Are your feet causing your back pain?

Navigating the concrete jungle that is our world, our feet rarely get the chance to work how they were designed to work. They are trapped in rigid narrow footwear, traverse hard flat surfaces, and mostly walk in a straight line. The design of the human foot truly is amazing, the 26 bones, 42 muscles, 33 joints that make up the foot all work together to support the entire load of the body. Amongst many other important functions they act as shock absorbers protecting other joints and structures, allow for rapid force transference from the bigger more powerful muscles of the legs and hips into the ground allowing us to run and jump,  and contain a huge amount of neurons that relay to the brain information supporting motor control and balance.

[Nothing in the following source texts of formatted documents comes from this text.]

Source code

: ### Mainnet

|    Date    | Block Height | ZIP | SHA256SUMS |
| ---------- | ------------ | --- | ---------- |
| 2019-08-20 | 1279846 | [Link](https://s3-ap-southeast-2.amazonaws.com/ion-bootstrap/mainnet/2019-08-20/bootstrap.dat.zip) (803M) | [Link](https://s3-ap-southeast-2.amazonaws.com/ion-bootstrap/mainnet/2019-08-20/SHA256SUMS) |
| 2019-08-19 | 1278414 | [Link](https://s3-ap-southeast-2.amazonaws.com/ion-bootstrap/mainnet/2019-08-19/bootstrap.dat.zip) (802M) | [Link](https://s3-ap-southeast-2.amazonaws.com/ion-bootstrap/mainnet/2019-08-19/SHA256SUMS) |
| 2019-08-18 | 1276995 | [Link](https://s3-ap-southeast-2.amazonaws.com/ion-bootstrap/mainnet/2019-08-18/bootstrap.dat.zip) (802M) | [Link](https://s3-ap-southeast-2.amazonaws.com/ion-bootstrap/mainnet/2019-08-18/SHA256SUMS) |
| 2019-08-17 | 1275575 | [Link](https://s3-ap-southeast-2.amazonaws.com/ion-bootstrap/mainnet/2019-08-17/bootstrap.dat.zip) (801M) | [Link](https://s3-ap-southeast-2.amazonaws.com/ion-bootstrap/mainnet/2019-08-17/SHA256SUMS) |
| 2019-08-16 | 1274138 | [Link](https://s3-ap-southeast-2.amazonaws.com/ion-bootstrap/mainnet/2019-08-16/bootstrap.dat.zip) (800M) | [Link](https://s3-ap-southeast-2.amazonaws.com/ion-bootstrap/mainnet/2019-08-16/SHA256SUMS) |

However, going back to what I mentioned earlier, the feet are often not allowed to be feet! Ideally your feet need to walk barefoot, on soft uneven surfaces to maintain the strength and flexibility they were designed with. Even just barefoot walking will suffice, however due to our environment and societal norms our feet are denied this opportunity. Plantar fasciitis is a common issue associated with the feet, however most don’t realise that poor foot health can lead to a host of musculoskeletal issues, like knee pain and lower back pain. When the arches of the feet are not supported by strong muscles and tendons, or the feet have become immobile, this will effect all the other joints, muscles, and tendons above them. For example, if the arches of your feet cave in (ie flat feet) the chain reaction may go something like this: the ankle everts (rolls in), the knee goes into a valgus position (knee cave in), the hip internally rotates effecting the pelvis, which intern effects the movement of the lower back.

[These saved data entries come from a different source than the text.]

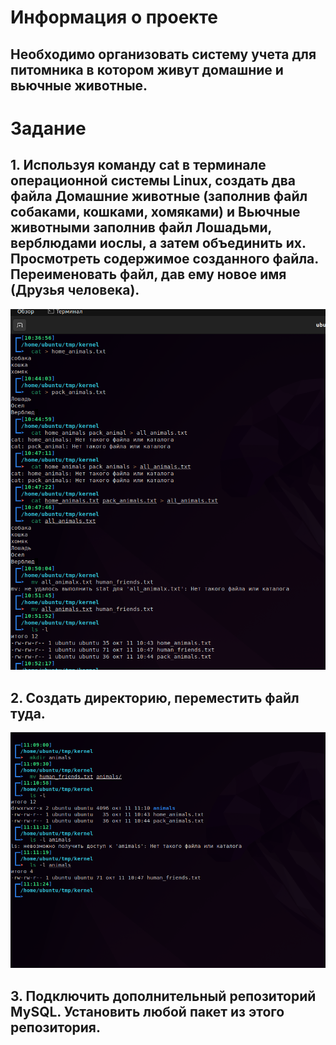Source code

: # Информация о проекте
## Необходимо организовать систему учета для питомника в котором живут домашние и вьючные животные.

# Задание

## 1. Используя команду cat в терминале операционной системы Linux, создать два файла Домашние животные (заполнив файл собаками, кошками, хомяками) и Вьючные животными заполнив файл Лошадьми, верблюдами иослы, а затем объединить их. Просмотреть содержимое созданного файла. Переименовать файл, дав ему новое имя (Друзья человека).

![Task1](https://github.com/Razmik777/Kennel-calculation/blob/main/img/Task1.png)

## 2. Создать директорию, переместить файл туда.

![Task2](https://github.com/Razmik777/Kennel-calculation/blob/main/img/Task2.png)

## 3. Подключить дополнительный репозиторий MySQL. Установить любой пакет из этого репозитория.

As a Myotherapist I see people with many issues and presentations, and in so many cases correcting the function of the feet has a huge impact on their overall function. In some cases the issue cannot be resolved without addressing the feet. Rather than rely on supportive shoes or orthotics to do the work the feet should be doing, a targeted strengthening and foot health program, designed for each individual, can yielded great results and grant people freedom from band-aid measures and reliance on external supports such as orthotics.